第19話
こんにちは。第19話です。よろしくお願いします。
「もう、誤魔化しも効かないのね。貴方は気づいてしまった。私が、貴方を本当の意味では愛していないこと。可哀想なヴィネ。私の様な者を愛したが為に、こんなことになってしまった。」
「ああ……君からそんな言葉は聞きたくなかった。私を愛していると、その言葉が欲しかった。今からでも、愛してくれはしないのか。このまま、君を想うだけで終わるのは酷だとは思わないのか。」
彼の悲痛な声に心が動かない訳ではない。この心に皇帝の私への愛情程のものがないだけなのだ。私は権力と地位と名誉を愛している。これに勝るものはこの世に一つもない。それでも、人間の中で一番に愛しているのは彼だと断言できる。これではいけないのだと、ヴィネは私を見上げる。
「愛している者に、それは、愛ではないと言われるのは、辛いものね。ヴィネ、私の心をこんなにも乱すのは貴方しかいないのよ?それではいけないの、こんなにも悲しいのは、偽りだと言うの。」
「…君のその一抹の愛情に、心が何度も揺れ、求め、裏切られてきた。私はもう、一緒に居られない。愛している、それでも、これ以上、気まぐれな愛に踊る事は出来ない。」
ヴィネが本当の意味で私から離れようとしている。これ程の愛があって尚、足りないのか。それでは、きっと私が彼を止めることは出来ない。離れようとした手を強く繋いだ。彼の手はするりと抜けていった。

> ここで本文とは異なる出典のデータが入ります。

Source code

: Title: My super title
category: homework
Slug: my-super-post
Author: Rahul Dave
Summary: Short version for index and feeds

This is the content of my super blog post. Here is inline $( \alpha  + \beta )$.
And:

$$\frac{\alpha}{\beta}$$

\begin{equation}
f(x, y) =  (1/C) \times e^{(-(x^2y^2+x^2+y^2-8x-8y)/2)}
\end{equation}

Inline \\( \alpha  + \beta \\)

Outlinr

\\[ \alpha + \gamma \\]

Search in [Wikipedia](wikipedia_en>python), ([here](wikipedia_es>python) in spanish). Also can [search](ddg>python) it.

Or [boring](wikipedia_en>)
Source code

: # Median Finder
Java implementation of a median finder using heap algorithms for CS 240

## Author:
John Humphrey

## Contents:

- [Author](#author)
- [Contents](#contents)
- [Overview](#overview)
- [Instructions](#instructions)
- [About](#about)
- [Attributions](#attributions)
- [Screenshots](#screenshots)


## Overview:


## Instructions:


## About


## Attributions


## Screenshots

皇帝としての私は、休みは殆どない。彼はいつの間にか後宮から居なくなっていた。いつもの発作だと思っていた私がいた。彼は本当に去ってしまった。それでも仕事は難なく進み、国民からの人気は絶えず、臣下の信頼も厚い。私は満足していた。彼はいらなかった、それが証明されてしまった事の方が、彼が居ない事よりも胸が痛んだ。

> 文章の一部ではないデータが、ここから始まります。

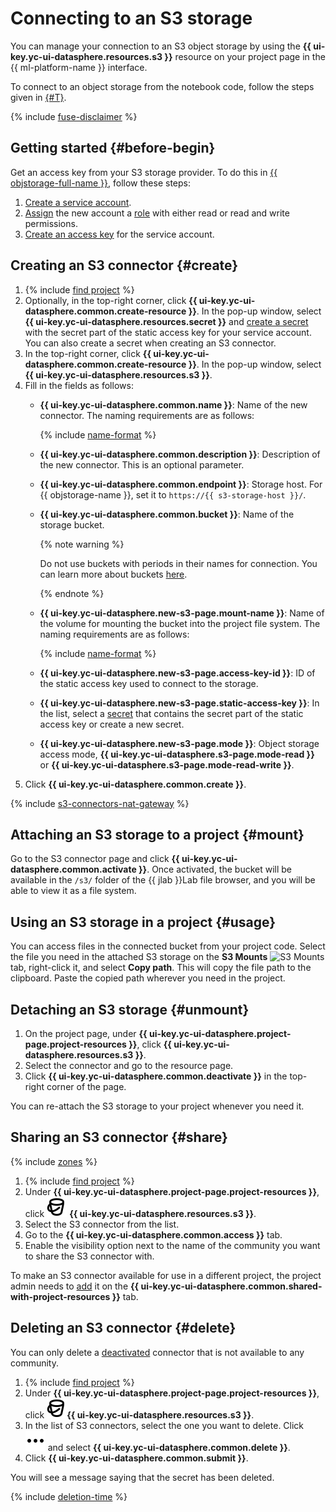 # Connecting to an S3 storage

You can manage your connection to an S3 object storage by using the **{{ ui-key.yc-ui-datasphere.resources.s3 }}** resource on your project page in the {{ ml-platform-name }} interface.

To connect to an object storage from the notebook code, follow the steps given in [{#T}](connect-to-s3.md).

{% include [fuse-disclaimer](../../../_includes/datasphere/fuse-disclaimer.md) %}

## Getting started {#before-begin}

Get an access key from your S3 storage provider. To do this in [{{ objstorage-full-name }}](../../../storage/), follow these steps:

1. [Create a service account](../../../iam/operations/sa/create.md).
1. [Assign](../../../iam/operations/sa/assign-role-for-sa.md) the new account a [role](../../../storage/security/) with either read or read and write permissions.
1. [Create an access key](../../../iam/operations/authentication/manage-access-keys.md#create-access-key) for the service account.

## Creating an S3 connector {#create}

1. {% include [find project](../../../_includes/datasphere/ui-find-project.md) %}
1. Optionally, in the top-right corner, click **{{ ui-key.yc-ui-datasphere.common.create-resource }}**. In the pop-up window, select **{{ ui-key.yc-ui-datasphere.resources.secret }}** and [create a secret](secrets.md#create) with the secret part of the static access key for your service account. You can also create a secret when creating an S3 connector.
1. In the top-right corner, click **{{ ui-key.yc-ui-datasphere.common.create-resource }}**. In the pop-up window, select **{{ ui-key.yc-ui-datasphere.resources.s3 }}**.
1. Fill in the fields as follows:
   * **{{ ui-key.yc-ui-datasphere.common.name }}**: Name of the new connector. The naming requirements are as follows:

     {% include [name-format](../../../_includes/name-format-2.md) %}

   * **{{ ui-key.yc-ui-datasphere.common.description }}**: Description of the new connector. This is an optional parameter.
   * **{{ ui-key.yc-ui-datasphere.common.endpoint }}**: Storage host. For {{ objstorage-name }}, set it to `https://{{ s3-storage-host }}/`.
   * **{{ ui-key.yc-ui-datasphere.common.bucket }}**: Name of the storage bucket.

     {% note warning %}

     Do not use buckets with periods in their names for connection. You can learn more about buckets [here](../../../storage/concepts/bucket.md).

     {% endnote %}

   * **{{ ui-key.yc-ui-datasphere.new-s3-page.mount-name }}**: Name of the volume for mounting the bucket into the project file system. The naming requirements are as follows:

     {% include [name-format](../../../_includes/name-format.md) %}

   * **{{ ui-key.yc-ui-datasphere.new-s3-page.access-key-id }}**: ID of the static access key used to connect to the storage.
   * **{{ ui-key.yc-ui-datasphere.new-s3-page.static-access-key }}**: In the list, select a [secret](../../concepts/secrets.md) that contains the secret part of the static access key or create a new secret.
   * **{{ ui-key.yc-ui-datasphere.new-s3-page.mode }}**: Object storage access mode, **{{ ui-key.yc-ui-datasphere.s3-page.mode-read }}** or **{{ ui-key.yc-ui-datasphere.s3-page.mode-read-write }}**.
1. Click **{{ ui-key.yc-ui-datasphere.common.create }}**.

{% include [s3-connectors-nat-gateway](../../../_includes/datasphere/s3-connectors-nat-gateway.md) %}

## Attaching an S3 storage to a project {#mount}

Go to the S3 connector page and click **{{ ui-key.yc-ui-datasphere.common.activate }}**. Once activated, the bucket will be available in the `/s3/` folder of the {{ jlab }}Lab file browser, and you will be able to view it as a file system.

## Using an S3 storage in a project {#usage}

You can access files in the connected bucket from your project code. Select the file you need in the attached S3 storage on the **S3 Mounts** ![S3 Mounts](../../../_assets/datasphere/bucket.svg) tab, right-click it, and select **Copy path**. This will copy the file path to the clipboard. Paste the copied path wherever you need in the project.

## Detaching an S3 storage {#unmount}

1. On the project page, under **{{ ui-key.yc-ui-datasphere.project-page.project-resources }}**, click **{{ ui-key.yc-ui-datasphere.resources.s3 }}**.
1. Select the connector and go to the resource page.
1. Click **{{ ui-key.yc-ui-datasphere.common.deactivate }}** in the top-right corner of the page.

You can re-attach the S3 storage to your project whenever you need it.

## Sharing an S3 connector {#share}

{% include [zones](../../../_includes/datasphere/zones.md) %}

1. {% include [find project](../../../_includes/datasphere/ui-find-project.md) %}
1. Under **{{ ui-key.yc-ui-datasphere.project-page.project-resources }}**, click ![dataset](../../../_assets/console-icons/bucket.svg) **{{ ui-key.yc-ui-datasphere.resources.s3 }}**.
1. Select the S3 connector from the list.
1. Go to the **{{ ui-key.yc-ui-datasphere.common.access }}** tab.
1. Enable the visibility option next to the name of the community you want to share the S3 connector with.

To make an S3 connector available for use in a different project, the project admin needs to [add](../projects/use-shared-resource.md) it on the **{{ ui-key.yc-ui-datasphere.common.shared-with-project-resources }}** tab.

## Deleting an S3 connector {#delete}

You can only delete a [deactivated](#unmount) connector that is not available to any community.

1. {% include [find project](../../../_includes/datasphere/ui-find-project.md) %}
1. Under **{{ ui-key.yc-ui-datasphere.project-page.project-resources }}**, click ![secret](../../../_assets/console-icons/bucket.svg)**{{ ui-key.yc-ui-datasphere.resources.s3 }}**.
1. In the list of S3 connectors, select the one you want to delete. Click ![options](../../../_assets/console-icons/ellipsis.svg) and select **{{ ui-key.yc-ui-datasphere.common.delete }}**.
1. Click **{{ ui-key.yc-ui-datasphere.common.submit }}**.

You will see a message saying that the secret has been deleted.

{% include [deletion-time](../../../_includes/datasphere/deletion-time.md) %}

ヴィネの事は、影に探す様に伝えている。何処にいるのか、まだ詳しい事は分からないが、この国からはまだ出ていない様だった。彼が居ないベッドは広く、少し寒かった。それでも、彼が居る時の様な緊張感がない分、よく眠れた。私は彼を愛していたのだろうか、彼が言う様に、本当の意味では愛していなかったのか。愛の定義など、詩人が考える事だ。私の領分ではない。それでも、私を愛していた者が居ないのは、手足を冷たくした。

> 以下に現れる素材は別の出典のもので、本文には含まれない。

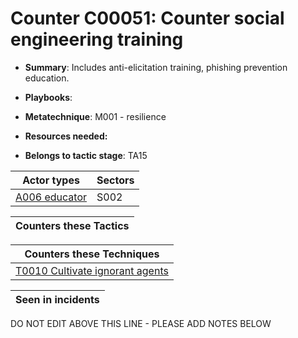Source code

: # Counter C00051: Counter social engineering training

* **Summary**: Includes anti-elicitation training, phishing prevention education. 

* **Playbooks**: 

* **Metatechnique**: M001 - resilience

* **Resources needed:** 

* **Belongs to tactic stage**: TA15


| Actor types | Sectors |
| ----------- | ------- |
| [A006 educator](../generated_pages/actortypes/A006.md) | S002 |



| Counters these Tactics |
| ---------------------- |



| Counters these Techniques |
| ------------------------- |
| [T0010 Cultivate ignorant agents](../generated_pages/techniques/T0010.md) |



| Seen in incidents |
| ----------------- |


DO NOT EDIT ABOVE THIS LINE - PLEASE ADD NOTES BELOW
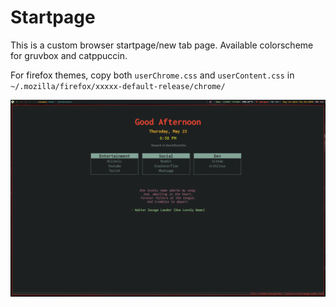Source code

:# Startpage

This is a custom browser startpage/new tab page. Available colorscheme for
gruvbox and catppuccin.

For firefox themes, copy both `userChrome.css` and `userContent.css` in
`~/.mozilla/firefox/xxxxx-default-release/chrome/`

![preview01](images/screenshot.png)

「カルロ、私は、ヴィネを愛していなかったのかしら。それとも、彼の事を考えているのだから、愛していた、それか、愛しているのかしら。」
「誰かが居なくなって寂しいというのは、人としての当たり前の感情でございます。それが、愛に繋がるのかは、人それぞれ、違うと思います。」
「そうね、ヴィネを、私、愛していたかった。それももう、出来ないのね。彼が手を離したのだから。」
「陛下……」
カルロの憐れむ様な声を聞きながら、雪の降る庭を眺めていた。